As Robert Prechter’s 2020 edition of Conquer the Crash states:
Near the end of a major expansion, few creditors expect even the weakest borrowers to default, which is why they lend freely. At the same time, few borrowers expect their fortunes to change, which is why they borrow freely. Deflation involves a substantial amount of involuntary debt liquidation because almost no one expects deflation before it starts.
With that in mind, consider this headline and two subheadlines from a Sept. 8 CNBC article:
Most expensive home in America defaults on $165 million in debt, heads for sale
A Los Angeles megamansion once expected to list for $500 million has gone into receivership after the owner defaulted on more than $165 million in loans and debt, according to court filings.
The 105,000-square-foot Bel Air estate, known as “The One,” was placed into receivership and is expected to be relisted at a lower price.

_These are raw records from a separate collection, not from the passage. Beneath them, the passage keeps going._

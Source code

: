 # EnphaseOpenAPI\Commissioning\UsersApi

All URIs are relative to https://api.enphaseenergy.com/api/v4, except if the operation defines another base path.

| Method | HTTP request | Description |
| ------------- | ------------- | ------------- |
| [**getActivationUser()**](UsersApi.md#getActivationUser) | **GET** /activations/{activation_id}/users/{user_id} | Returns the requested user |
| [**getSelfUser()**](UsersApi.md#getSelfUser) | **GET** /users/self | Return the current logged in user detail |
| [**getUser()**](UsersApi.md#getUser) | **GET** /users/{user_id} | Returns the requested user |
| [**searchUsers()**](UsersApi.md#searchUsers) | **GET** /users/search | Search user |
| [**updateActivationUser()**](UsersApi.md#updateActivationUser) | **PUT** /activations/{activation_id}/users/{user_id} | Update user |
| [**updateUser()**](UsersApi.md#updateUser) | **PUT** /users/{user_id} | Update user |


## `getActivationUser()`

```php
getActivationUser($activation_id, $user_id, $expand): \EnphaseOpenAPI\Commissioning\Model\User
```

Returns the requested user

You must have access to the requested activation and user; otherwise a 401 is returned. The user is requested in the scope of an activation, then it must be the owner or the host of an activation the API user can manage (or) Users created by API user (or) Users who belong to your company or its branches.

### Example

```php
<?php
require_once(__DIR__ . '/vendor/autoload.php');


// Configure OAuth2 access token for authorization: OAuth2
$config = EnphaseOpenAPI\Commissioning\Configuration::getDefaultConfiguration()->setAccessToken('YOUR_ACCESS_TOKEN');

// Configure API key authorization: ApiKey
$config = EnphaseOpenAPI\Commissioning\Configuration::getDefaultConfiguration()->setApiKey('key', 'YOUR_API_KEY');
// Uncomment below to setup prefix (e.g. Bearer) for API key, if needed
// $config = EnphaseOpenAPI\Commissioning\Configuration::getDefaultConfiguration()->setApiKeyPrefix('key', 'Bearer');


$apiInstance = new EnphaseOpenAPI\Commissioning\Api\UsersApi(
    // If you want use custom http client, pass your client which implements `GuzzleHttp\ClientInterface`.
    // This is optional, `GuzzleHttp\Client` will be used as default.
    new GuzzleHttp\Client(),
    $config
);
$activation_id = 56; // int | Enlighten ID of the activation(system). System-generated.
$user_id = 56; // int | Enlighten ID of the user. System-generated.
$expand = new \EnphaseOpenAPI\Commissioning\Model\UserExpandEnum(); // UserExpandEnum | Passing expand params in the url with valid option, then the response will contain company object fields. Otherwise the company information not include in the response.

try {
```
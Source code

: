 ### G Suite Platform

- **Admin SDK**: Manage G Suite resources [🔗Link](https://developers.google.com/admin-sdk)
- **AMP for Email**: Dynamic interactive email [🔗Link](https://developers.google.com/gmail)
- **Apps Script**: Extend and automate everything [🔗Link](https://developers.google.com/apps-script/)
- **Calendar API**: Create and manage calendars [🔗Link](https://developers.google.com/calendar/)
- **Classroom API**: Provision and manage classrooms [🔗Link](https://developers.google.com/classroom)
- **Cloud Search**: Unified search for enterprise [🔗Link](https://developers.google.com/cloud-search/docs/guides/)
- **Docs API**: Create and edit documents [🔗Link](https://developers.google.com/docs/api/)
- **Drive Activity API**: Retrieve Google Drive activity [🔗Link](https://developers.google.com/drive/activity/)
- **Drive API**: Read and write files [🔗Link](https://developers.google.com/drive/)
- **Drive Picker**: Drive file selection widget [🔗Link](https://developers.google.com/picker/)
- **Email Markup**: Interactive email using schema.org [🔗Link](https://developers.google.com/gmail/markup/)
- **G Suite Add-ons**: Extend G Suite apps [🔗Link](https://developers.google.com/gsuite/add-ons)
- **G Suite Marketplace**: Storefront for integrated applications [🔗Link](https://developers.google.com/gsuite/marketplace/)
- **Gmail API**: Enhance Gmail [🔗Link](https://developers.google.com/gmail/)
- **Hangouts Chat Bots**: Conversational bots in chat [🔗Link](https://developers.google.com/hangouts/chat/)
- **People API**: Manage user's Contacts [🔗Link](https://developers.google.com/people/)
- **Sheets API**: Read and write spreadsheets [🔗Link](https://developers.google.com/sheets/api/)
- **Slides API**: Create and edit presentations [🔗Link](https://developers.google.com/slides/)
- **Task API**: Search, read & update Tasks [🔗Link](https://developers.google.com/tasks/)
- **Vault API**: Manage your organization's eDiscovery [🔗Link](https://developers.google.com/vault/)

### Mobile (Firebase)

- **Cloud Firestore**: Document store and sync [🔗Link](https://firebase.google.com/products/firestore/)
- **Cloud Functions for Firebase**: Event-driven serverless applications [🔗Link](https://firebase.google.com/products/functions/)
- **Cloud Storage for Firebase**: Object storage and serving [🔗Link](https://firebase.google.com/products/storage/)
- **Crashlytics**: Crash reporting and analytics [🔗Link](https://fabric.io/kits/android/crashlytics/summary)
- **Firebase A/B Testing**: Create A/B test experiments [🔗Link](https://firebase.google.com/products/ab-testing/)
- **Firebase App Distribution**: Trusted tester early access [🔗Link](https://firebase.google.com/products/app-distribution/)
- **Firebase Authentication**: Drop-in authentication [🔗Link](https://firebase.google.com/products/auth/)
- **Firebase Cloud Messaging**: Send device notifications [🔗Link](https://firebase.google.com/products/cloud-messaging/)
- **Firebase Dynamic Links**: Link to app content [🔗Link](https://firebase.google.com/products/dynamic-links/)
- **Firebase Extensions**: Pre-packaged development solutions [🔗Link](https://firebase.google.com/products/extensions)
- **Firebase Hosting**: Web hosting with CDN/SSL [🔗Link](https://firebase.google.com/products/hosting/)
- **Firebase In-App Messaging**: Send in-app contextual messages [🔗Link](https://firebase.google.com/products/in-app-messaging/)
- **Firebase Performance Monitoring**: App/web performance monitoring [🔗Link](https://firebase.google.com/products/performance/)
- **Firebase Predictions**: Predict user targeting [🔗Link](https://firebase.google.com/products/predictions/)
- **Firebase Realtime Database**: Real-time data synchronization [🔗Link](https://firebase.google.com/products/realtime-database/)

Let’s now transition from news about a “California megamansion” to Elliott Wave International’s analysis of what is going on with the overall U.S. housing market. Here’s a chart and commentary from the September Elliott Wave Financial Forecast:
Two… indicators suggest that a home price peak may be close. The first arrow on the top graph on this chart shows the July 2006 peak in U.S. Median Home Prices. The arrow on the second graph shows the last major peak in pending sales, which came in July 2005, 12 months ahead of the downturn in median home prices. Now observe the arrows on the right side of the chart. A similar divergence is occurring, as it has been 11 months from the latest peak in pending home sales to a June peak in median home prices. The bottom graph is the U.S. National Association of Homebuilders Market Index. Back in 2005, the index peaked in June, one year ahead of home prices. The index registered its latest peak reading ten months ago, with a record high of 90. In December 2005, when the NAHMI was six months into a 43-month decline to January 2009, pundits argued that “housing is simply taking a much-needed breather.” EWFF showed a chart of the seminal decline in the Homebuilders Index in that issue and stated, “The housing market is in the process of falling into an enormous crater.”